So, I am going to tell you a story about an Audit professional in a small accountancy firm in London…
This Audit professional is very keen to progress their career and when they finally finish the ACA, they receive an offer from a bigger firm that gives them access to a range of sectors, better experience, bigger brand on the CV, more audit, more experience to be surrounded by etc.
The offer is a good one! They currently receive a £38,000 salary and the firm have offered them £45,000 + bonuses & benefits. They are really happy, they resign within minutes and then every Partner comes into the room and they demand they stay, the Partners in the firm love them, the firm is pushing for them to be a Partner one day and here is an offer for £50,000 as a Manager! Excellent!
The audit professional reluctantly accepts the counter offer, but what they didn’t realise was that the Manager title doesn’t actually come with any different experience. They are still leading audits as a Senior, not directly managing clients or a team. A year later, they realise they still want to move to a bigger firm, partnership isn’t coming, and so they start looking for a Manager role and their current firm has already increased the current salary to £52,500.
Suddenly, the audit professional finds they receive very little interest from other firms for Manager roles (as they do the work of a Manager). They get frustrated with recruiters explaining that a move as a Senior is more likely and the possibility of taking a salary drop. They continue to hold out but get no success with any of the bigger firms.
The audit professional results in getting an offer of £48,000 as an Audit Senior and their current firm counter-offering with £55,000 again. Here we are again, in this same circle, should they fall for the money trap yet again?
This tale is common, one that I have come across many times every year and I feel it is my responsibility to widen the awareness of small experience and high salaries. This is not just for audit, this is for all professions and sectors. It’s not just counter-offers, it’s starting offers and just overpaying out of desperation.
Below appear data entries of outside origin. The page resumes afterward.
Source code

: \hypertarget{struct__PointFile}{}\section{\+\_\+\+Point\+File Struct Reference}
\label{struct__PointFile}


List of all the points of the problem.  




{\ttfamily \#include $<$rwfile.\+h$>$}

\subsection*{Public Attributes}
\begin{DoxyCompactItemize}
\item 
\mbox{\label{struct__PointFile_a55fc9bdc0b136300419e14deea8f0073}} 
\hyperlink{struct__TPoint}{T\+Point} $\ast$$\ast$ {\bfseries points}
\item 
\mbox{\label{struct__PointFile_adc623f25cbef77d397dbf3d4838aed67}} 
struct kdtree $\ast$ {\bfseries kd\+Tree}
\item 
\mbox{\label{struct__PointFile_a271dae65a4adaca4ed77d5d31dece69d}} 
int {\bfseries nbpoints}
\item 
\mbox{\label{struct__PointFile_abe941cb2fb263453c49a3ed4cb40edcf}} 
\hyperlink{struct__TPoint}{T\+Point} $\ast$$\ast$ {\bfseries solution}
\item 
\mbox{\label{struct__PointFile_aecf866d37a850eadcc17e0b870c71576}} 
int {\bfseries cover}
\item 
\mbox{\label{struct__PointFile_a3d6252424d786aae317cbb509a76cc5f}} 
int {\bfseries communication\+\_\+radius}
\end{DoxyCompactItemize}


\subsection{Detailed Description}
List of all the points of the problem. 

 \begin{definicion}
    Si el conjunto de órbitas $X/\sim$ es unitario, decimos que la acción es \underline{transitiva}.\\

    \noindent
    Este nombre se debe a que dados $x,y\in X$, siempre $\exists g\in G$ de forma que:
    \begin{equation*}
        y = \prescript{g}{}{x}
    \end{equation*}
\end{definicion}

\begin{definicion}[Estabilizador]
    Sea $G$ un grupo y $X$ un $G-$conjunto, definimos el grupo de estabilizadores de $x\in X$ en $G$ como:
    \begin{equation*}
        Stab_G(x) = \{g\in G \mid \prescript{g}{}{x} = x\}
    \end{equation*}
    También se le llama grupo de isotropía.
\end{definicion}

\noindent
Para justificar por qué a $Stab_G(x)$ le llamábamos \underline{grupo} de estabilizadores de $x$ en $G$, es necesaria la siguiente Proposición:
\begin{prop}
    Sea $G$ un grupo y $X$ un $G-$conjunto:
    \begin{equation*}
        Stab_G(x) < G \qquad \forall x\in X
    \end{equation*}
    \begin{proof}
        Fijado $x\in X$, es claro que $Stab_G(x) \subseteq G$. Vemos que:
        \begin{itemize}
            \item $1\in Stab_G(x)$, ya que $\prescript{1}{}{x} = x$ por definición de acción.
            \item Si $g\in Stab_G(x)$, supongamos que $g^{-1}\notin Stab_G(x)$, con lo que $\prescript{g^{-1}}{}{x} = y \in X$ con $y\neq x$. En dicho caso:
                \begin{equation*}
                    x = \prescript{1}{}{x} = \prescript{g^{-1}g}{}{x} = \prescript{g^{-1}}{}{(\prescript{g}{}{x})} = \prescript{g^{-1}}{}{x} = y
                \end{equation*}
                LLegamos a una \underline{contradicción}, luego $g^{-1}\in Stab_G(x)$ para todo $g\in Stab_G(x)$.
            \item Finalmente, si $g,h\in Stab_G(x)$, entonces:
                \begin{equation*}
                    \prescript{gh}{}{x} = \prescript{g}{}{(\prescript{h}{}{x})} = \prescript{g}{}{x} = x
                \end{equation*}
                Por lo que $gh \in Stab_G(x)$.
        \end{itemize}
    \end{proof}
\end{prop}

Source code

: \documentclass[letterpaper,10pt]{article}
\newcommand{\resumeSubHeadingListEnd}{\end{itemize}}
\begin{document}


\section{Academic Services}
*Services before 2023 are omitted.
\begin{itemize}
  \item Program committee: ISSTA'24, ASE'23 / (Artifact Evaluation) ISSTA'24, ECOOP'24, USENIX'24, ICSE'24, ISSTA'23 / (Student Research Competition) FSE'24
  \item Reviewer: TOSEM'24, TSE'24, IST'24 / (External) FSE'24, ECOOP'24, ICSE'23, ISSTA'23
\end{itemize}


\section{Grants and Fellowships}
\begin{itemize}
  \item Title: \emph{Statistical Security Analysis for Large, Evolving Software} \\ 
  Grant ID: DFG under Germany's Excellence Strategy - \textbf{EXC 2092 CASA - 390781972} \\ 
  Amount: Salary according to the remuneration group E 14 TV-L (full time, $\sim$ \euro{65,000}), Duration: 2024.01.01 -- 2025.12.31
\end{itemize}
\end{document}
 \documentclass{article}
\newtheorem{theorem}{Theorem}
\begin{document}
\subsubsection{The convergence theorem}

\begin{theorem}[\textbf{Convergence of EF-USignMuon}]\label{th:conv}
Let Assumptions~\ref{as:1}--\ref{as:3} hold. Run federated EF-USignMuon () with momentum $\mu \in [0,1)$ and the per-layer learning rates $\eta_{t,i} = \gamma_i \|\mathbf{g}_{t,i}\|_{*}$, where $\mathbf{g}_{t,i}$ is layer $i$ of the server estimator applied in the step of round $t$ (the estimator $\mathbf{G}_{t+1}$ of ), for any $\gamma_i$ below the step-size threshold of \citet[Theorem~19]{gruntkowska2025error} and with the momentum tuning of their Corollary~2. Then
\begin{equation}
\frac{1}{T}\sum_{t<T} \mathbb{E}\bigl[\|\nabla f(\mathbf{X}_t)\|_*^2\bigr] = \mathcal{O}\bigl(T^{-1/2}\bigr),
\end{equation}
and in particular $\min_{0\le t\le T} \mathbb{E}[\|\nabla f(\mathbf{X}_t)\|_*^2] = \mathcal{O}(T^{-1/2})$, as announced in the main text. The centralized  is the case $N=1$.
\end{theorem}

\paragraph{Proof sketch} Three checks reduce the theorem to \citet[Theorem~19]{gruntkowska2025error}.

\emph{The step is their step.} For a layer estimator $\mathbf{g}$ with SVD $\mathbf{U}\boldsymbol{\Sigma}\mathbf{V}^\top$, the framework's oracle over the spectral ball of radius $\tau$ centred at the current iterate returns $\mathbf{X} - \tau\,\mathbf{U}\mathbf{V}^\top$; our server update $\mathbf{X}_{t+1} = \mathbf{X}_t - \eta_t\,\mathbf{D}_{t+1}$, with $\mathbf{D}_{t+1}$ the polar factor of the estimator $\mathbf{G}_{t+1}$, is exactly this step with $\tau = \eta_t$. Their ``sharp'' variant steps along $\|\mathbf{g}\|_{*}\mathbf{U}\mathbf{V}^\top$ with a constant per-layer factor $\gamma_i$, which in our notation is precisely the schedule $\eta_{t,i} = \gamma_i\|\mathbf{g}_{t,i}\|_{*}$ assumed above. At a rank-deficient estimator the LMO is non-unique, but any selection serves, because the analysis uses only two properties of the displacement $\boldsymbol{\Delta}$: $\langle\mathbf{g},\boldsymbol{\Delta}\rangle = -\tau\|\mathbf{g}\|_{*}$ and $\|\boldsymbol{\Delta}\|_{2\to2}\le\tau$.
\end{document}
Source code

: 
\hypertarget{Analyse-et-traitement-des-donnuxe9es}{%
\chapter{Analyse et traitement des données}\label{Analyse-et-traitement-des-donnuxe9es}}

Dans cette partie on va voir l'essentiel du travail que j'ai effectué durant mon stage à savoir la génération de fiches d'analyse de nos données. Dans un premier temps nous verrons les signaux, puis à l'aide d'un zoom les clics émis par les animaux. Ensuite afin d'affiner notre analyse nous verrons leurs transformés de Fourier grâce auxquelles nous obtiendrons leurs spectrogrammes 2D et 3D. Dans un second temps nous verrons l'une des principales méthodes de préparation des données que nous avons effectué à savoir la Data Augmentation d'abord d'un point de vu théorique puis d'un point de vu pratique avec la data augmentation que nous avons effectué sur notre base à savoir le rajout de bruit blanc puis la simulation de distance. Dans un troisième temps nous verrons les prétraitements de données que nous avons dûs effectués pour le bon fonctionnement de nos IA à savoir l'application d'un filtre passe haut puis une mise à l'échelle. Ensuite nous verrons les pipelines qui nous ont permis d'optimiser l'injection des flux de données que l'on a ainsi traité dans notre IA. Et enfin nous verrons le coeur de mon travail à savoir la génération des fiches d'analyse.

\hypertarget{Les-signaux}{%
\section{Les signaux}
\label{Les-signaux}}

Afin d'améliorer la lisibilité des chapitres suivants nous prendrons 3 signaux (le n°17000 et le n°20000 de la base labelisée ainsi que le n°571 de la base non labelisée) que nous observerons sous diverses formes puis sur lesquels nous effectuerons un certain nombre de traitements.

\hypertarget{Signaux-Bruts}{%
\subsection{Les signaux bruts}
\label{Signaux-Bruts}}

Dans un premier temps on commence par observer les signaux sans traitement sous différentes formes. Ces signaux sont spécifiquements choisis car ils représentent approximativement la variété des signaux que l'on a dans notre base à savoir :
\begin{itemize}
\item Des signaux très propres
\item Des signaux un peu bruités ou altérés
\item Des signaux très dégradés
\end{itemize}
It is far easier (and much cheaper) for a firm struggling to find staff, to offer you £5k-£10k more and the promise of progression or a fancy job title than to say ok, good luck and scour the market for another Audit Senior (recruitment fee, training, time out of Partner/Manager schedules). It pains me to say this but it is possible their interests come far above yours. That is cynical but I have seen it time and time again – “you will be made a Partner within a year”... to be a Partner you need portfolio management, business development experience, a large network developed over years - do you have this?
Always be conscious of your skill level, role and salary. It’s great you are getting a raise but is it ridiculous that you are doing the same job to the same standard, not learning anything new and now earning £15,000 more than you were when you started? Probably.
My golden rule would be to make sure you are conscious of how much you are developing, how much you have to learn, the internal structure of your organisation (does progression come with change or just a title?) and be honest with yourself.
If you find yourself in the position where you are pricing yourself out of the audit market, do not panic but be reasonable. You may have to drop down in title, you may have to drop in salary – short term pain for long term gain; if it gets you to the right firm and the start of a big learning curve, it’s worth it!
The key thing to consider is your long term goal, as difficult as it is, take the money out of the decision and consider which opportunity pushes you closer to where you aim to be.